Collected data:
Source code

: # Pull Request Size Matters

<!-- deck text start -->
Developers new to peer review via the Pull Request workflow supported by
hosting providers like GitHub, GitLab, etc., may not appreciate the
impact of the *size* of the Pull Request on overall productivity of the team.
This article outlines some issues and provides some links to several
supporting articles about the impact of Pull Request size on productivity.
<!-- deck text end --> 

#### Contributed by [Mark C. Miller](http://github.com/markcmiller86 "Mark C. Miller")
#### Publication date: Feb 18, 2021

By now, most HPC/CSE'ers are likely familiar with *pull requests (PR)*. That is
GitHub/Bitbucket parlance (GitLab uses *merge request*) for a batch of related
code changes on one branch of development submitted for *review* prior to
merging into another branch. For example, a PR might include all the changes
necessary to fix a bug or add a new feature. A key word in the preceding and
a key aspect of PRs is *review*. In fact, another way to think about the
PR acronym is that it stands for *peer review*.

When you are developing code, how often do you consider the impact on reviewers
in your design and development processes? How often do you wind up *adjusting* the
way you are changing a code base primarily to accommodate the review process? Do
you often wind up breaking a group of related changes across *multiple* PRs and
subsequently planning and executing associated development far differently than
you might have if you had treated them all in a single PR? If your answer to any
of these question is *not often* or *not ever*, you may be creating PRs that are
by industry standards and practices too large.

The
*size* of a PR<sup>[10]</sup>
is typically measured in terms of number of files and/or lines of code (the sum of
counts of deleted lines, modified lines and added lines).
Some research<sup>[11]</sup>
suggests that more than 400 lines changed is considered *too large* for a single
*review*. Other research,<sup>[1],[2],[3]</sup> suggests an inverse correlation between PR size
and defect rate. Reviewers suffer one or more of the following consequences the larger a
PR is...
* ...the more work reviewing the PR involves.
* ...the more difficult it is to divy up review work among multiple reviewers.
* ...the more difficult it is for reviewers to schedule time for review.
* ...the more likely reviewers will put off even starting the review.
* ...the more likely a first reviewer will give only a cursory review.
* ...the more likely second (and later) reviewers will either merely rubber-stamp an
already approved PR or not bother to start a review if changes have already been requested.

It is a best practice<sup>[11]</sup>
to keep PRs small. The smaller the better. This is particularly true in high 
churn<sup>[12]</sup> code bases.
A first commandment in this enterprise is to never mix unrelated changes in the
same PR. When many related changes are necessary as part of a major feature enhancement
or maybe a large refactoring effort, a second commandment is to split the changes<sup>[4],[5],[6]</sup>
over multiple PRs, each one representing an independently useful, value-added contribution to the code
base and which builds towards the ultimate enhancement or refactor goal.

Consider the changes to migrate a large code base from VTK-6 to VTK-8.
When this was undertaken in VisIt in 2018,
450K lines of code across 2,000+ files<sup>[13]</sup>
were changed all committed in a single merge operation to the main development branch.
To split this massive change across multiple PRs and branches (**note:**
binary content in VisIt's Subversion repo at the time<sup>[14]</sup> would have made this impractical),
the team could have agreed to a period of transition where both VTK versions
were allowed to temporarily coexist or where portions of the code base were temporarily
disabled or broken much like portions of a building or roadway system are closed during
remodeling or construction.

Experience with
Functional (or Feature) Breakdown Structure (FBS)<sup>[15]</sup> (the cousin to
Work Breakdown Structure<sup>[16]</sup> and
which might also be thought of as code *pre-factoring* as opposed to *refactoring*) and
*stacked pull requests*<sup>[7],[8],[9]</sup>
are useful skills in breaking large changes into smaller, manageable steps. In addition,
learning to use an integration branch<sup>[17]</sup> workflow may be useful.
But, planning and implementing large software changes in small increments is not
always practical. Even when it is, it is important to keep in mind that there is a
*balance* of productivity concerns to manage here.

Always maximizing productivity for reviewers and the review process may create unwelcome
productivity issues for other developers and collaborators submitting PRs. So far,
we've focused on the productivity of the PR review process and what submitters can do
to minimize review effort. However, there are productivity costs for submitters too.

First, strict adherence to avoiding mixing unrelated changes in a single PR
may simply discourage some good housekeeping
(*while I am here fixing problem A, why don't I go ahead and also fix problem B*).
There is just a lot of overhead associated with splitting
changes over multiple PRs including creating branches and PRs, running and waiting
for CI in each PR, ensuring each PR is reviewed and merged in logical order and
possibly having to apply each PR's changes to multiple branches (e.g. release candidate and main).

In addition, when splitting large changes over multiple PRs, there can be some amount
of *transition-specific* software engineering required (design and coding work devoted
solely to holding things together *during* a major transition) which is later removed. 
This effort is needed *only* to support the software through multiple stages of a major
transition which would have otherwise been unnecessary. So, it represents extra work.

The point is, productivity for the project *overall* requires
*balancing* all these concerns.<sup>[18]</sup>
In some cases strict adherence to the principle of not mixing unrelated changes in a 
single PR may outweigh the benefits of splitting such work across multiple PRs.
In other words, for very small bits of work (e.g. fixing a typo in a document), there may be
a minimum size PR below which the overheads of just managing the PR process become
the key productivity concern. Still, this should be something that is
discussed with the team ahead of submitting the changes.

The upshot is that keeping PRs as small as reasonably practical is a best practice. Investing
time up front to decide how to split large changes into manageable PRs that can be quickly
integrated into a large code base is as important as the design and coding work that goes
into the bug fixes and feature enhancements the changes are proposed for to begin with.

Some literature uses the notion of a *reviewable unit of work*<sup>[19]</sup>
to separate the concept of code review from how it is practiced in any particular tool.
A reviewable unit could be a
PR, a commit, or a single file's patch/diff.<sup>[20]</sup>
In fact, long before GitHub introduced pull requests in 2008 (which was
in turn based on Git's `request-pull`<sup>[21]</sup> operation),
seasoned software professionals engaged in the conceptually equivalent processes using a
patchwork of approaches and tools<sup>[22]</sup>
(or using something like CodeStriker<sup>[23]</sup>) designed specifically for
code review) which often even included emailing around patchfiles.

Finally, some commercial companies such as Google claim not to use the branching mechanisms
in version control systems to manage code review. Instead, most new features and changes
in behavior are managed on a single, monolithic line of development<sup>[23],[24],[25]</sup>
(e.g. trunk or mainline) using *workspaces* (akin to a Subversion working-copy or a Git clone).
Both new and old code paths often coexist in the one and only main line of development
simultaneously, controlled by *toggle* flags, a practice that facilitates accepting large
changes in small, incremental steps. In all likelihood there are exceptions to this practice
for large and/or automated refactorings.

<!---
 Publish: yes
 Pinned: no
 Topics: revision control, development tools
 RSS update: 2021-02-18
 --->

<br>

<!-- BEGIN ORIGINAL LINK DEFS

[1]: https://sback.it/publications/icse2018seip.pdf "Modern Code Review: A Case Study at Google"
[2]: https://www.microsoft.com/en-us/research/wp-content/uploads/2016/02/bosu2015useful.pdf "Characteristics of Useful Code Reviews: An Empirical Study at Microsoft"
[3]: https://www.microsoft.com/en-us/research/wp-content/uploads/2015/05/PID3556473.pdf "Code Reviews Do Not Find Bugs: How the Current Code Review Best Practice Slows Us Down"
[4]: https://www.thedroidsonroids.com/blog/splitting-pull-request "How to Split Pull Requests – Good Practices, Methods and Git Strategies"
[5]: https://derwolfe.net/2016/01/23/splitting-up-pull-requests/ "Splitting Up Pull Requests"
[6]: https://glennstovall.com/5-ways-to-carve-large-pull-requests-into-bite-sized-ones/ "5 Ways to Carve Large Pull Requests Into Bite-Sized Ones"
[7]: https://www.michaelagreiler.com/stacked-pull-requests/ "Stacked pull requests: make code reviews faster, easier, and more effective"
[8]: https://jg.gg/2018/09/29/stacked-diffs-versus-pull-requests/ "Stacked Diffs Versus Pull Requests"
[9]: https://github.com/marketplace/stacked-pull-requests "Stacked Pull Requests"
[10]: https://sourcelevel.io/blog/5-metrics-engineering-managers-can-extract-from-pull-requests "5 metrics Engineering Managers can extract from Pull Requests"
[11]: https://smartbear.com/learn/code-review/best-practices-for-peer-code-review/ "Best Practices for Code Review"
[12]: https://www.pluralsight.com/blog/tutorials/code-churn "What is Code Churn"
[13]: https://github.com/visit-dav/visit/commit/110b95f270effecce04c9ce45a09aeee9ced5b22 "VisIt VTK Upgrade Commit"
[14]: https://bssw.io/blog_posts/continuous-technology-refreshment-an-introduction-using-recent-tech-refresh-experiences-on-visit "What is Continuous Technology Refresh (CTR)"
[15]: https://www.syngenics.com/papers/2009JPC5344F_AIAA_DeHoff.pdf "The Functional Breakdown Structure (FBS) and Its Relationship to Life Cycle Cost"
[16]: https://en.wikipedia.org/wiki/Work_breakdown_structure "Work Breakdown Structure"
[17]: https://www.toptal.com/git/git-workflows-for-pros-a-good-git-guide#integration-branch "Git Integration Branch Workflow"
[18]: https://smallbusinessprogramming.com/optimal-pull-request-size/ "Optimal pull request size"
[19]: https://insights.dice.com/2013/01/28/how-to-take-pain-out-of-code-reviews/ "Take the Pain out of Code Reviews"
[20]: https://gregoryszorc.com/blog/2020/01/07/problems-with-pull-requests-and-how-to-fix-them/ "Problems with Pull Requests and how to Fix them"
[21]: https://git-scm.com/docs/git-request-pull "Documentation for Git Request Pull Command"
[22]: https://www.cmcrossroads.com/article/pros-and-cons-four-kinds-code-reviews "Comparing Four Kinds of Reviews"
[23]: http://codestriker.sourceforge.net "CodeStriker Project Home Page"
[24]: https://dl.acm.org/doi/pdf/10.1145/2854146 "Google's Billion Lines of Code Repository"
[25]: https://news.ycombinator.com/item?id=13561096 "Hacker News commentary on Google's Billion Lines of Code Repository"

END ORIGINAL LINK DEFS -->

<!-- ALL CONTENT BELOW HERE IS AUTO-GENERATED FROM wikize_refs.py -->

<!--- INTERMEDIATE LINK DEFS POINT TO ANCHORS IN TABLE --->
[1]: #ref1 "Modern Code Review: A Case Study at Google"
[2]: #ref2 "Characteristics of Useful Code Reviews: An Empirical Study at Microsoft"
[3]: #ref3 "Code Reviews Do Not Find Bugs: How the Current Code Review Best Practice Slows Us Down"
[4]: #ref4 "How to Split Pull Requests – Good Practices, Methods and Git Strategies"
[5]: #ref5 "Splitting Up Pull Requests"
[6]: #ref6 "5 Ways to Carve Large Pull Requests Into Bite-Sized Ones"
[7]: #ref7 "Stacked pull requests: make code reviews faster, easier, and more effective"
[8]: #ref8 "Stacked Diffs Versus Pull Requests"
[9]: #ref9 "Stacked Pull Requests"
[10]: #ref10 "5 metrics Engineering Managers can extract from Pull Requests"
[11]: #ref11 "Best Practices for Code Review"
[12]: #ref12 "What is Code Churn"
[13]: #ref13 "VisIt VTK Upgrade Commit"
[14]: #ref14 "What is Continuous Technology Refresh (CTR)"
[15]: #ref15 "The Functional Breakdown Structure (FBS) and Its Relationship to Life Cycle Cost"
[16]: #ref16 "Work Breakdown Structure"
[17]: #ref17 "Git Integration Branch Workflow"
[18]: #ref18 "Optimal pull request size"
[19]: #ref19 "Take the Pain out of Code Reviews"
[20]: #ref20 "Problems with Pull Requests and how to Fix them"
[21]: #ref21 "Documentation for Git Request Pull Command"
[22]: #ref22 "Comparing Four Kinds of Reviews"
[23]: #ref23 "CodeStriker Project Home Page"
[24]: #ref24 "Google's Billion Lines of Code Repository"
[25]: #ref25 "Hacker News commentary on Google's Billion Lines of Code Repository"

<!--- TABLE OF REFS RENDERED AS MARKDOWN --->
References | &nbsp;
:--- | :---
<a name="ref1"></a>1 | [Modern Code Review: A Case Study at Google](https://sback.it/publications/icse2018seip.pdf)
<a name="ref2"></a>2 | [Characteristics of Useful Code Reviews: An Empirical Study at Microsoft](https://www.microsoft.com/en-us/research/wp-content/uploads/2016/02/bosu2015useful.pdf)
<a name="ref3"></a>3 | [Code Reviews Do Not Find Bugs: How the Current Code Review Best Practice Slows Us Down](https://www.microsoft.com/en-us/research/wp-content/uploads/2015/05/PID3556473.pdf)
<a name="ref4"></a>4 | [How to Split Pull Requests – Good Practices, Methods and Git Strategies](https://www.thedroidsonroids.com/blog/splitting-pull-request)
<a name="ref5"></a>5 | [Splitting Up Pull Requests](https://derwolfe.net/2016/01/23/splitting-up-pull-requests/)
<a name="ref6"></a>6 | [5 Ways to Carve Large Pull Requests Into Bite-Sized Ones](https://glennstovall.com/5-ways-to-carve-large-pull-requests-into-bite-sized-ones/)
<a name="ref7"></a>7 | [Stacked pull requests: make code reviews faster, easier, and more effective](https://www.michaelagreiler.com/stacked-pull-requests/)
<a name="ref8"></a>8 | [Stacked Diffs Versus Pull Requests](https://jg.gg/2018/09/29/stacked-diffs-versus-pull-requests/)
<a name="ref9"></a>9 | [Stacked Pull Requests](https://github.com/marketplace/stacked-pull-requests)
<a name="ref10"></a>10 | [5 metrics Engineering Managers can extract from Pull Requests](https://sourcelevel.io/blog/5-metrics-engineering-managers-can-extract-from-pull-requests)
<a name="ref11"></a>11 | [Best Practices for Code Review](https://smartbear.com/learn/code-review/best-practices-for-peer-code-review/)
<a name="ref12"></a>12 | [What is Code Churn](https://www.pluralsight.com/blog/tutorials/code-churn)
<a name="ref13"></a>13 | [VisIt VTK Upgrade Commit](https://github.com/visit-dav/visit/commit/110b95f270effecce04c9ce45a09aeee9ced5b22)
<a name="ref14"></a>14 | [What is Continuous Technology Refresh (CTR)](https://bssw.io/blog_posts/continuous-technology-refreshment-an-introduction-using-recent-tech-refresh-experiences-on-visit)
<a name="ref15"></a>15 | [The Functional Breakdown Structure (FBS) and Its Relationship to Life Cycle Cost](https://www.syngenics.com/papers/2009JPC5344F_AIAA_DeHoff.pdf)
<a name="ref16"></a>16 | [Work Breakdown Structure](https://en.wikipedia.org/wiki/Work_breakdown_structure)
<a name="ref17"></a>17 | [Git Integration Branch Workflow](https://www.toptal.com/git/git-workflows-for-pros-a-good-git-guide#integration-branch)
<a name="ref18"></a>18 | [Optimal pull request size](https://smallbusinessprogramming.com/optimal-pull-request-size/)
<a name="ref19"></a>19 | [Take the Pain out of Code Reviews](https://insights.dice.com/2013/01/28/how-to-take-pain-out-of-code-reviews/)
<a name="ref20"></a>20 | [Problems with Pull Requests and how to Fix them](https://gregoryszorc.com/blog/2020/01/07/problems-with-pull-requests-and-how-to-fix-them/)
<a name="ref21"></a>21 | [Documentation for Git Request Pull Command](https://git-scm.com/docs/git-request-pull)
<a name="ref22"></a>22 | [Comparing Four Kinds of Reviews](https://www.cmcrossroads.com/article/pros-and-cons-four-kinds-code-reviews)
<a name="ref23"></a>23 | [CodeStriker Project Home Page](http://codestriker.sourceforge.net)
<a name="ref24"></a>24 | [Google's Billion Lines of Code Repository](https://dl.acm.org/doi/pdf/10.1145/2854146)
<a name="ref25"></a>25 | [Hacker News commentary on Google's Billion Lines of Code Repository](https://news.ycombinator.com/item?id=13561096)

### PROBLEM DESCRIPTION
Working from the records above, tally the lines that contain "effective" and give only the total.

### TASK OUTPUT
3